The International Criminal Court could soon crumble in Africa
South Africa caused an international stir Friday when it announced its plan to withdraw from the International Criminal Court after filing official documents with the U.N. The country claimed its association with the court was at odds with its efforts at building sustainable peace in the region. The announcement immediately set off fears of an African exodus from the ICC, as it followed a similar Burundi announcement by Burundi in early October. Then on Wednesday, Gambia fueled those fears, becoming the third African country this month to announce its intentions to pull out of the ICC.
South Africa has a long and difficult history with human rights, and many fear that this move could be an enormous setback for the country. Activists and legal experts have greeted the decision with horror, saying the move could send the country back to the dark days of apartheid, leaving citizens without “any mechanism for accountability and justice for war crimes or genocide.”
— BBC Africa (@BBCAfrica) October 21, 2016
On Friday, Foreign Minister Maite Nkoana-Mashabane officially notified the United Nations of the intended withdrawal from the ICC. The process will take about a year.
South Africa’s main opposition party, the Democratic Alliance, has called the decision unconstitutional and appealed to the Constitutional Court for a hearing on the legality of the move.

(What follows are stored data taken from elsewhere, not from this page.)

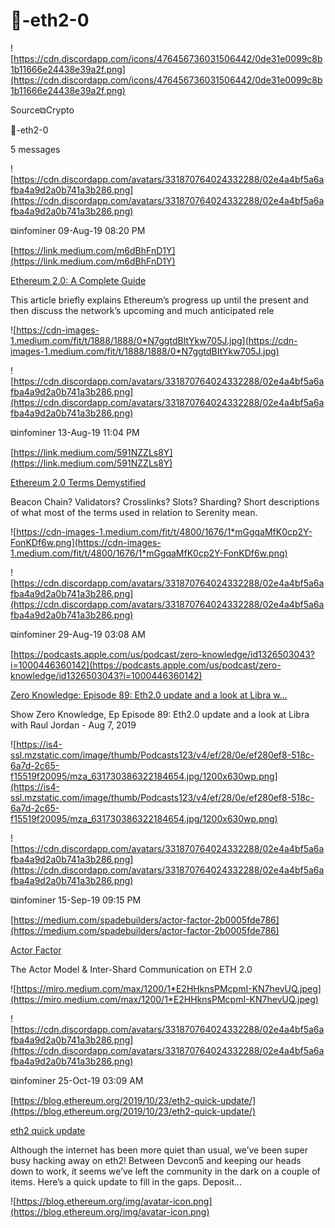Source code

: # 🦄-eth2-0

![https://cdn.discordapp.com/icons/476456736031506442/0de31e0099c8b1b11666e24438e39a2f.png](https://cdn.discordapp.com/icons/476456736031506442/0de31e0099c8b1b11666e24438e39a2f.png)

Source⧉Crypto

🦄-eth2-0

5 messages

![https://cdn.discordapp.com/avatars/331870764024332288/02e4a4bf5a6afba4a9d2a0b741a3b286.png](https://cdn.discordapp.com/avatars/331870764024332288/02e4a4bf5a6afba4a9d2a0b741a3b286.png)

⧉infominer 09-Aug-19 08:20 PM

[https://link.medium.com/m6dBhFnD1Y](https://link.medium.com/m6dBhFnD1Y)

[Ethereum 2.0: A Complete Guide](https://link.medium.com/m6dBhFnD1Y)

This article briefly explains Ethereum’s progress up until the present and then discuss the network’s upcoming and much anticipated rele

![https://cdn-images-1.medium.com/fit/t/1888/1888/0*N7ggtdBItYkw705J.jpg](https://cdn-images-1.medium.com/fit/t/1888/1888/0*N7ggtdBItYkw705J.jpg)

![https://cdn.discordapp.com/avatars/331870764024332288/02e4a4bf5a6afba4a9d2a0b741a3b286.png](https://cdn.discordapp.com/avatars/331870764024332288/02e4a4bf5a6afba4a9d2a0b741a3b286.png)

⧉infominer 13-Aug-19 11:04 PM

[https://link.medium.com/591NZZLs8Y](https://link.medium.com/591NZZLs8Y)

[Ethereum 2.0 Terms Demystified](https://link.medium.com/591NZZLs8Y)

Beacon Chain? Validators? Crosslinks? Slots? Sharding? Short descriptions of what most of the terms used in relation to Serenity mean.

![https://cdn-images-1.medium.com/fit/t/4800/1676/1*mGgqaMfK0cp2Y-FonKDf6w.png](https://cdn-images-1.medium.com/fit/t/4800/1676/1*mGgqaMfK0cp2Y-FonKDf6w.png)

![https://cdn.discordapp.com/avatars/331870764024332288/02e4a4bf5a6afba4a9d2a0b741a3b286.png](https://cdn.discordapp.com/avatars/331870764024332288/02e4a4bf5a6afba4a9d2a0b741a3b286.png)

⧉infominer 29-Aug-19 03:08 AM

[https://podcasts.apple.com/us/podcast/zero-knowledge/id1326503043?i=1000446360142](https://podcasts.apple.com/us/podcast/zero-knowledge/id1326503043?i=1000446360142)

[‎Zero Knowledge: Episode 89: Eth2.0 update and a look at Libra w...](https://podcasts.apple.com/us/podcast/zero-knowledge/id1326503043?i=1000446360142)

‎Show Zero Knowledge, Ep Episode 89: Eth2.0 update and a look at Libra with Raul Jordan - Aug 7, 2019

![https://is4-ssl.mzstatic.com/image/thumb/Podcasts123/v4/ef/28/0e/ef280ef8-518c-6a7d-2c65-f15519f20095/mza_631730386322184654.jpg/1200x630wp.png](https://is4-ssl.mzstatic.com/image/thumb/Podcasts123/v4/ef/28/0e/ef280ef8-518c-6a7d-2c65-f15519f20095/mza_631730386322184654.jpg/1200x630wp.png)

![https://cdn.discordapp.com/avatars/331870764024332288/02e4a4bf5a6afba4a9d2a0b741a3b286.png](https://cdn.discordapp.com/avatars/331870764024332288/02e4a4bf5a6afba4a9d2a0b741a3b286.png)

⧉infominer 15-Sep-19 09:15 PM

[https://medium.com/spadebuilders/actor-factor-2b0005fde786](https://medium.com/spadebuilders/actor-factor-2b0005fde786)

[Actor Factor](https://medium.com/spadebuilders/actor-factor-2b0005fde786)

The Actor Model & Inter-Shard Communication on ETH 2.0

![https://miro.medium.com/max/1200/1*E2HHknsPMcpmI-KN7hevUQ.jpeg](https://miro.medium.com/max/1200/1*E2HHknsPMcpmI-KN7hevUQ.jpeg)

![https://cdn.discordapp.com/avatars/331870764024332288/02e4a4bf5a6afba4a9d2a0b741a3b286.png](https://cdn.discordapp.com/avatars/331870764024332288/02e4a4bf5a6afba4a9d2a0b741a3b286.png)

⧉infominer 25-Oct-19 03:09 AM

[https://blog.ethereum.org/2019/10/23/eth2-quick-update/](https://blog.ethereum.org/2019/10/23/eth2-quick-update/)

[eth2 quick update](https://blog.ethereum.org/2019/10/23/eth2-quick-update/)

Although the internet has been more quiet than usual, we’ve been super busy hacking away on eth2! Between Devcon5 and keeping our heads down to work, it seems we’ve left the community in the dark on a couple of items. Here’s a quick update to fill in the gaps. Deposit...

![https://blog.ethereum.org/img/avatar-icon.png](https://blog.ethereum.org/img/avatar-icon.png)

Legal experts worry the move will leave South Africa without the necessary tools to prevent the most heinous crimes. “It makes no sense. Peace and justice are not mutually exclusive,” Kaajal Ramjathan-Keogh, executive director of Southern Africa Litigation Centre, told VICE News. “South Africa comes from a very dark place in our history and if [the ICC] had existed during apartheid, that would have been a very useful tool for us.”
“The withdrawal by South Africa is a major blow to human rights in South Africa and in Africa in general.”
He added: “There is no guarantee, with us withdrawing from [the ICC], that there will be any mechanism for accountability and justice for war crimes or genocide.”
The ICC wants South Africa to reconsider its decision to withdraw from the court, urging it to talk with the other countries involved before making a final decision.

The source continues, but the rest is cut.